The resolution will set June 10 as the date for implementation of an agreement between the UN and Beirut to establish the court.
In any case, the tribunal is not likely to be up and running until several months after the accord enters into force.
An initial UN investigation implicated top-level Syrian figures and their Lebanese accomplices in the assassination of al-Hariri, who served as prime minister five times and was killed by a huge roadside blast in Beirut on February 14, 2005.
But the government of Bashar al-Assad, who won another seven-year term in a weekend referendum in which he was the only candidate, has denied any involvement.
Al-Assad earlier this month said he ruled out any co-operation with the court if it threatens his country's sovereignty.

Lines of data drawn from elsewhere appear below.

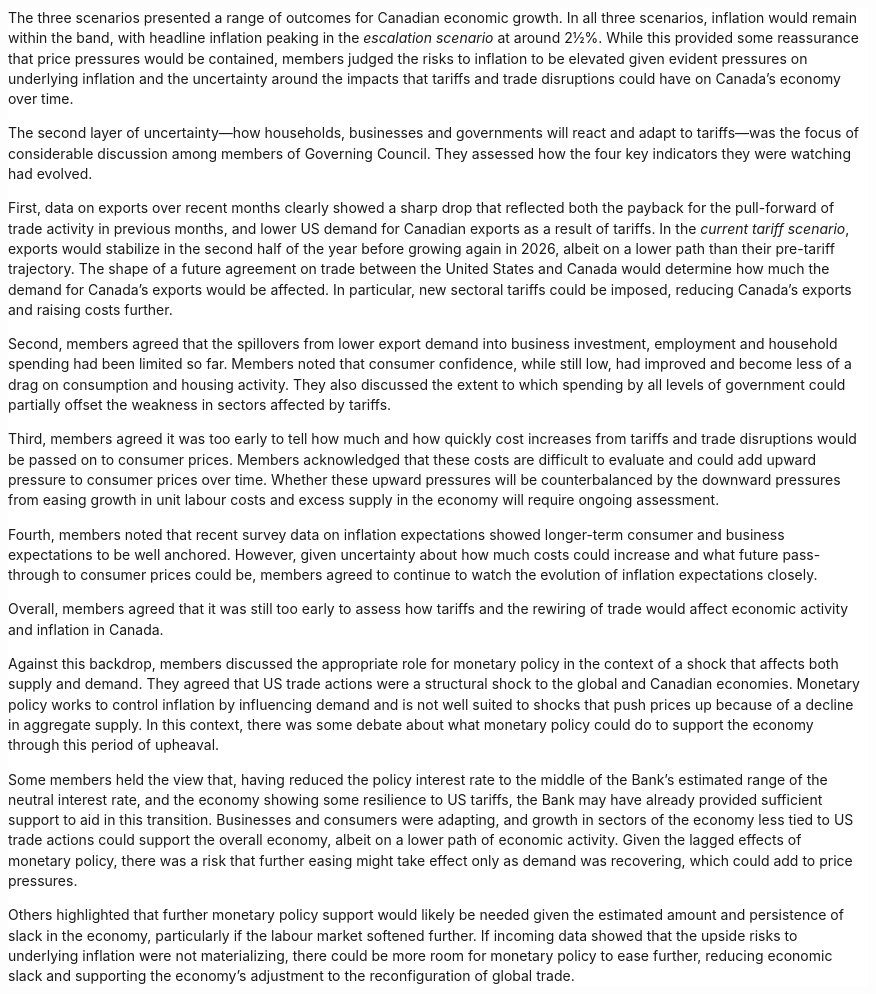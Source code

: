 The three scenarios presented a range of outcomes for Canadian economic growth. In all three scenarios, inflation would remain within the band, with headline inflation peaking in the _escalation scenario_ at around 2½%. While this provided some reassurance that price pressures would be contained, members judged the risks to inflation to be elevated given evident pressures on underlying inflation and the uncertainty around the impacts that tariffs and trade disruptions could have on Canada’s economy over time.

The second layer of uncertainty—how households, businesses and governments will react and adapt to tariffs—was the focus of considerable discussion among members of Governing Council. They assessed how the four key indicators they were watching had evolved.

First, data on exports over recent months clearly showed a sharp drop that reflected both the payback for the pull-forward of trade activity in previous months, and lower US demand for Canadian exports as a result of tariffs. In the _current tariff scenario_, exports would stabilize in the second half of the year before growing again in 2026, albeit on a lower path than their pre-tariff trajectory. The shape of a future agreement on trade between the United States and Canada would determine how much the demand for Canada’s exports would be affected. In particular, new sectoral tariffs could be imposed, reducing Canada’s exports and raising costs further.

Second, members agreed that the spillovers from lower export demand into business investment, employment and household spending had been limited so far. Members noted that consumer confidence, while still low, had improved and become less of a drag on consumption and housing activity. They also discussed the extent to which spending by all levels of government could partially offset the weakness in sectors affected by tariffs.

Third, members agreed it was too early to tell how much and how quickly cost increases from tariffs and trade disruptions would be passed on to consumer prices. Members acknowledged that these costs are difficult to evaluate and could add upward pressure to consumer prices over time. Whether these upward pressures will be counterbalanced by the downward pressures from easing growth in unit labour costs and excess supply in the economy will require ongoing assessment.

Fourth, members noted that recent survey data on inflation expectations showed longer-term consumer and business expectations to be well anchored. However, given uncertainty about how much costs could increase and what future pass-through to consumer prices could be, members agreed to continue to watch the evolution of inflation expectations closely.

Overall, members agreed that it was still too early to assess how tariffs and the rewiring of trade would affect economic activity and inflation in Canada.

Against this backdrop, members discussed the appropriate role for monetary policy in the context of a shock that affects both supply and demand. They agreed that US trade actions were a structural shock to the global and Canadian economies. Monetary policy works to control inflation by influencing demand and is not well suited to shocks that push prices up because of a decline in aggregate supply. In this context, there was some debate about what monetary policy could do to support the economy through this period of upheaval.

Some members held the view that, having reduced the policy interest rate to the middle of the Bank’s estimated range of the neutral interest rate, and the economy showing some resilience to US tariffs, the Bank may have already provided sufficient support to aid in this transition. Businesses and consumers were adapting, and growth in sectors of the economy less tied to US trade actions could support the overall economy, albeit on a lower path of economic activity. Given the lagged effects of monetary policy, there was a risk that further easing might take effect only as demand was recovering, which could add to price pressures.

Others highlighted that further monetary policy support would likely be needed given the estimated amount and persistence of slack in the economy, particularly if the labour market softened further. If incoming data showed that the upside risks to underlying inflation were not materializing, there could be more room for monetary policy to ease further, reducing economic slack and supporting the economy’s adjustment to the reconfiguration of global trade.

Both sides of the political divide have said the latest troubles in Lebanon, which have seen close to 80 people killed in the worst fighting since the 1975-1990 civil war, were stirred up because of the impending UN decision.
|Rafiq al-Hariri was killed by a huge roadside|
bomb in Beirut on February 14, 2005 [AP]
Al-Hariri's son Saad, the head of the parliamentary majority, accused Syria of planning to create a "fifth column ... to try to provoke people and show that the creation of the tribunal would lead to grave problems in Lebanon".
Appealing for his supporters to remain calm, Hariri said: "The goal of the court is not to avenge a single person but to protect Lebanon from the terrorist campaign against it over the past three decades."
But the opposition, led by the Shia group Hezbollah, has vowed it will never accept the tribunal and blocked government efforts to win parliament's endorsement for the project.
Ali Hassan Khalil, an opposition MP, said: "Do not expect that we will recognise this tribunal, directly or indirectly."